Ich sehe auch die Nachmittage, die ich bei meinen Freundinnen und Freunden verbrachte, in Häusern, wo es ein wenig stiller war. Und es ist schade, dass niemand mich abholen konnte, dass meine Mutter meine Bekannten nicht bewirten konnte. Diese Besuche gaben mir viel - ich erhaschte einen Blick in andere Häuser, auf die Beziehungen zwischen meinen Altersgenossen und ihren Eltern, ich beobachtete, wie sich die Menschen bei Tisch verhalten. Heute versuche ich, vielleicht ungeschickt, diese einzigartigen und wichtigen Beobachtungen in mein eigenes Leben einzubringen.

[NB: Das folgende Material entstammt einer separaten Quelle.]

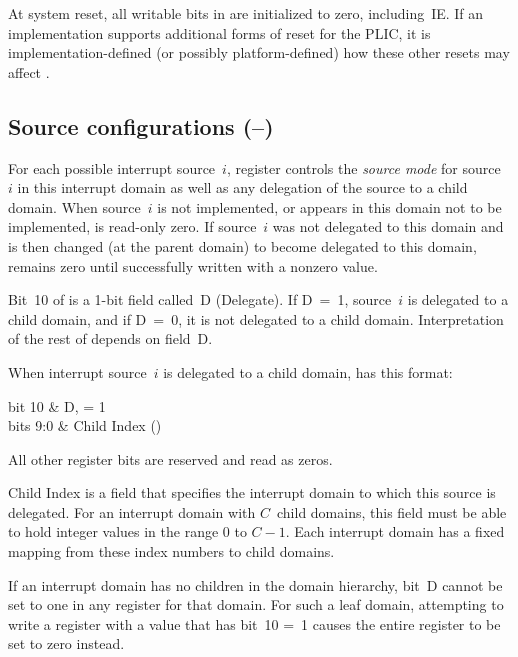 At system reset, all writable bits in  are initialized to
zero, including~IE.
If an implementation supports additional forms of reset for the PLIC,
it is implementation-defined (or possibly platform-defined) how these
other resets may affect .

\subsection{%
Source configurations
 (--)%
}
\label{sec:AdvPLIC-reg-sourcecfg}

For each possible interrupt source~$i$, register 
controls the \emph{source mode} for source~$i$ in this interrupt domain
as well as any delegation of the source to a child domain.
When source~$i$ is not implemented, or appears in this domain not to be
implemented,  is read-only zero.
If source~$i$ was not delegated to this domain and is then
changed (at the parent domain) to become delegated to this domain,
 remains zero until successfully written with a
nonzero value.

Bit~10 of  is a \mbox{1-bit} field called~D
(Delegate).
If D~=~1, source~$i$ is delegated to a child domain, and if D~=~0, it
is not delegated to a child domain.
Interpretation of the rest of  depends on field~D.

When interrupt source~$i$ is delegated to a child domain,
 has this format:\nopagebreak
\begin{displayLinesTable}[l@{\qquad}l]
bit 10   & D, = 1 \\
bits 9:0 & Child Index (\WLRL) \\
\end{displayLinesTable}
All other register bits are reserved and read as zeros.

Child Index is a {\WLRL} field that specifies the interrupt domain to
which this source is delegated.
For an interrupt domain with $C$~child domains, this field must be able
to hold integer values in the range 0 to ${C-\mbox{1}}$.
Each interrupt domain has a fixed mapping from these index numbers to
child domains.

If an interrupt domain has no children in the domain hierarchy, bit~D
cannot be set to one in any  register for that domain.
For such a leaf domain, attempting to write a  register
with a value that has bit~10 =~1 causes the entire register to be set
to zero instead.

Aus einer Schublade fällt ein kleines Kästchen. Wenn ich es öffne, sehe ich darin ein zerrissenes Herz. Es ist zerrissen von Trauer, Sehnsucht, Schuldgefühl. Wenn etwas geschah und man mir die Schuld gab, unternahm ich titanische Anstrengungen, meine Mutter um Vergebung zu bitten. Ich erinnere mich an überall hinterlassene Zettel, auf die ich schrieb, dass ich sie sehr liebe und mich für alles Schlechte, das ich getan hatte, sehr entschuldige. Ich erklärte nie genau, wofür ich mich entschuldigte, denn ich wusste wirklich nicht, was ich diesmal falsch gemacht hatte. Das wusste nur meine Mutter, die verstummte und wochenlang schwieg. Und schließlich, als es unmöglich war, diese Atmosphäre zu ertragen, beschloss ich, etwas zu tun. Nach einer Weile hörte meine Mutter auf, beleidigt zu sein, und begann, um jeden Preis zu reden. Und jene Augenblicke, in denen sie zu reden begann, waren für mich die wunderbarsten.

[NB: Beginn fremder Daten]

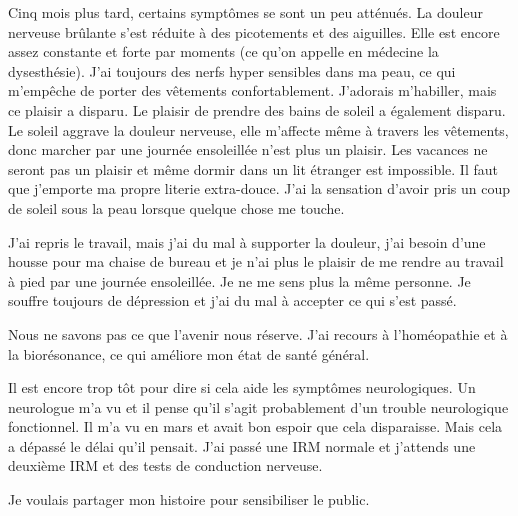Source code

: Cinq mois plus tard, certains symptômes se sont un peu atténués. La douleur
nerveuse brûlante s'est réduite à des picotements et des aiguilles. Elle est
encore assez constante et forte par moments (ce qu'on appelle en médecine la
dysesthésie). J'ai toujours des nerfs hyper sensibles dans ma peau, ce qui
m'empêche de porter des vêtements confortablement. J'adorais m'habiller, mais ce
plaisir a disparu. Le plaisir de prendre des bains de soleil a également
disparu. Le soleil aggrave la douleur nerveuse, elle m'affecte même à travers
les vêtements, donc marcher par une journée ensoleillée n'est plus un
plaisir. Les vacances ne seront pas un plaisir et même dormir dans un lit
étranger est impossible. Il faut que j'emporte ma propre literie
extra-douce. J'ai la sensation d'avoir pris un coup de soleil sous la peau
lorsque quelque chose me touche.

J'ai repris le travail, mais j'ai du mal à supporter la douleur, j'ai besoin
d'une housse pour ma chaise de bureau et je n'ai plus le plaisir de me rendre au
travail à pied par une journée ensoleillée. Je ne me sens plus la même
personne. Je souffre toujours de dépression et j'ai du mal à accepter ce qui
s'est passé.

Nous ne savons pas ce que l'avenir nous réserve. J'ai recours à l'homéopathie et
à la biorésonance, ce qui améliore mon état de santé général.

Il est encore trop tôt pour dire si cela aide les symptômes neurologiques. Un
neurologue m'a vu et il pense qu'il s'agit probablement d'un trouble
neurologique fonctionnel. Il m'a vu en mars et avait bon espoir que cela
disparaisse. Mais cela a dépassé le délai qu'il pensait. J'ai passé une IRM
normale et j'attends une deuxième IRM et des tests de conduction nerveuse.

Je voulais partager mon histoire pour sensibiliser le public.

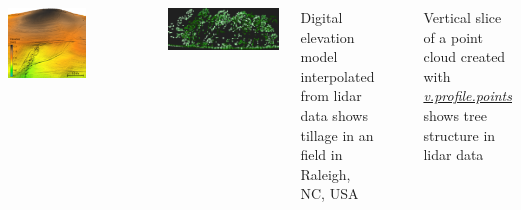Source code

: \documentclass[25pt, margin=0mm, innermargin=25mm, blockverticalspace=25mm, colspace=25mm, subcolspace=8mm]{tikzposter}
\newcommand{\gamodule}[1]{\href{http://grass.osgeo.org/grass74/manuals/addons/#1.html}{\emph{#1}}}
\begin{document}
\begin{columns}
{%

\centering
\begin{minipage}{0.48\linewidth}
\centering
\includegraphics[width=0.7\textwidth]{elevation_lidar}
\end{minipage}
~
\begin{minipage}{0.48\linewidth}
\centering
\includegraphics[width=\textwidth]{lidar_profile}
\end{minipage}

\bigskip

\begin{minipage}{0.48\linewidth}
\centering
Digital elevation model interpolated from lidar data shows tillage in an field in Raleigh, NC, USA
\end{minipage}
~
\begin{minipage}{0.48\linewidth}
\centering
Vertical slice of a point cloud created with \gamodule{v.profile.points} shows tree structure in lidar data
\end{minipage}

}



\end{columns}
\end{document}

Für mich ist in einem Winkel der Schublade ein kleines Kästchen verborgen, beschriftet: Papa. Leider ist das ein leeres Wort. Wenn mich jemand je fragte, wie es meinem Papa gehe, wusste ich nie zu antworten. Sein Bild beschränkt sich auf den Umriss einer Gestalt, innen durchsichtig. An Papa habe ich wenige Erinnerungen. Zwei davon sind angenehm und sitzen tief im Kopf: Einmal brachte Papa eine Taube nach Hause. Ich war sehr froh, weil ich immer ein Tier zu Hause haben wollte, aber das ging nie in Erfüllung. Leider hielt die Taube nur durch, bis die Mutter von der Arbeit zurückkam, und sie befahl, sie aus dem Haus zu bringen. Der zweite Vorfall geschah an einem Samstag. Der Vater ging in den Laden und kam zurück mit... einem Hund. Ich erinnere mich noch, dass es ein brauner Cockerspaniel war. Er freute sich und wedelte mit dem Schwanz. Ich sprang vor Freude in den Himmel. Und die nächste Enttäuschung, als die Mutter aufwachte und sich herausstellte, dass Papa den Hund vor dem Laden losgebunden hatte. Leider musste er ihn zurückbringen. Mehr erinnere ich nicht.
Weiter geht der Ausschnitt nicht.